Tuning
Apache Servers
Mohammed Kabir
Customers often ask my company to help them with their Web server
performance. The solutions vary depending on the budget, complexity,
size, and type (dynamic or static) of the Web contents. For customers
with moderate to large budgets and high traffic requirements (hundreds
of thousands to multi-million hits per day), we recommend deploying
load-balanced Web networks utilizing hardware load balancers or
even round-robin DNS. These customers often throw "fault tolerance"
into the same bucket as "performance" and therefore require hardware
and software redundancy. It always helps to have more RAM, faster
disks, and faster CPUs. However, not everyone is ready to fork out
money for new hardware. Customers often want to get more out of
what they already have instead of buying slim, stylish, single-unit
network appliances or servers.
In most cases, the Web platform is Apache on Linux, and Apache
has been installed from an RPM package or built from the source.
Almost always, the Apache server is a vanilla install and can be
customized for both performance and security. In this article, I
will share some techniques that we often use to get more juice out
of Apache.
Getting the Fat off Your Apache Server
Downloading and installing a binary version of Apache from the
Internet not only means you are stuck with someone else's idea of
what goes inside the Apache server but you also risk security issues
if the download site is not reputable. Therefore, the very first
step is to download the Apache source from http://www.apache.org
or one of its mirror sites and compile and install from the source.

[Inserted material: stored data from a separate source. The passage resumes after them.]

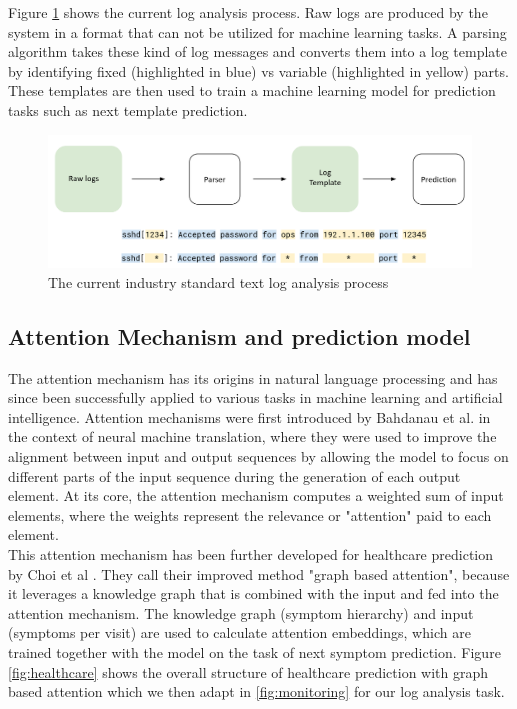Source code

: Figure \ref{fig:process} shows the current log analysis process. Raw logs are produced by the system in a format that can not be utilized for machine learning tasks. A parsing algorithm takes these kind of log messages and converts them into a log template by identifying fixed (highlighted in blue) vs variable (highlighted in yellow) parts. These templates are then used to train a machine learning model for prediction tasks such as next template prediction. 
\begin{figure}[H]
    \centering
    \includegraphics[keepaspectratio=true,scale=0.3]{figures/4_methods/3_text_log_analysis_process.png}
    \caption{The current industry standard text log analysis process}
    \label{fig:process}
\end{figure}

\subsection{Attention Mechanism and prediction model}
\label{sec:Methods:Fundamentals:Attention}
The attention mechanism has its origins in natural  language processing \cite{bahdanau2016neural} and has since been successfully applied to various tasks in machine learning and artificial intelligence. Attention mechanisms were first introduced by Bahdanau et al. in the context of neural machine translation, where they were used to improve the alignment between input and output sequences by allowing the model to focus on different parts of the input sequence during the generation of each output element. At its core, the attention mechanism computes a weighted sum of input elements, where the weights represent the relevance or "attention" paid to each element.\\

This attention mechanism has been further developed for healthcare prediction by Choi et al \cite{choi2017gram}. They call their improved method "graph based attention", because it leverages a knowledge graph that is combined with the input and fed into the attention mechanism. The knowledge graph (symptom hierarchy) and input (symptoms per visit) are used to calculate attention embeddings, which are trained together with the model on the task of next symptom prediction. 
Figure \ref{fig:healthcare} shows the overall structure of healthcare prediction with graph based attention which we then adapt in \ref{fig:monitoring} for our log analysis task. \\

Unfortunately, many people follow this advice without thinking
about what they need or do not need. A vanilla install process for
a downloaded source distribution includes:
# cd /usr/src/httpd-2.0.43
# ./configure --prefix=/usr/local/apache
# make
# make install
This gets Apache installed all right, but it also includes module
fat that you might not want. To find out what modules are built into
your Apache, run the http -l command from the bin directory
of your Apache installation. For example, if you have installed Apache
on /usr/local/apache, you can run:
# /usr/local/apache/bin/httpd -l
This will show all the modules installed in your Apache binary. The
vanilla compilation and installation of 2.0.43 source distribution
includes the following compiled in modules:
core.c
mod_access.c
mod_auth.c
mod_include.c
mod_log_config.c
mod_env.c
mod_setenvif.c
prefork.c
http_core.c
mod_mime.c
mod_status.c
mod_autoindex.c
mod_asis.c
mod_cgi.c
mod_negotiation.c
mod_dir.c
mod_imap.c
mod_actions.c
mod_userdir.c
mod_alias.c
mod_so.c
Lots of modules installed by default are likely not needed for
your site. For example, if you do not use CGI scripts but use PHP
instead, you do not need the mod_cgi module. Similarly, if you do
not use Server Side Include (SSI) you can do without the mod_include
module. To find out what a particular module does, consult the modules
documentation at:
http://httpd.apache.org/docs-2.0/mod/
# cd /usr/src/httpd-2.0.43
# ./configure --prefix=/usr/local/apache --disable-cgi \
--disable-include --disable-status \
--disable-negotiation --disable-imap --disable-userdir
# make
# make install
Here I have disabled CGI script support, SSI support, status support,
content negotiations support, internal image map support, and personal
Web directory support.
Once compiled and installed, the Apache binary (httpd) will be
smaller. I have reduced the binary size by one megabyte or so in
many cases. You can make a smaller memory footprint for Apache by
stripping off the symbols using the following command:
# strip /usr/local/apache/bin/httpd
If you use dynamically shared object (DSO) modules for loading mod_php
or mod_perl or other modules, be sure mod_so is installed as a static
module in your Apache binary. You can enable mod_so support using
the "--enable-so" option with the configure script. Using DSO modules
has a great advantage over statically linked modules. You can disable
the module by just commenting out the LoadModule line in the httpd.conf
file in your conf directory. Whenever you use a DSO module, be sure
you use the IfModule container as shown below:
<IfModule your_module>
# your module specific configuration
# goes here
</IfModule>
This container isolates your module-specific configurations within
itself, which ensures that you will not get a configuration error
when you comment out the appropriate LoadModule directive to disable
that module temporarily or permanently.
Tuning Apache Configuration
Once you have a lean and mean Apache binary installed, you need
to investigate your httpd.conf file for tuning issues that relate
to Apache configuration. I will discuss a few common issues.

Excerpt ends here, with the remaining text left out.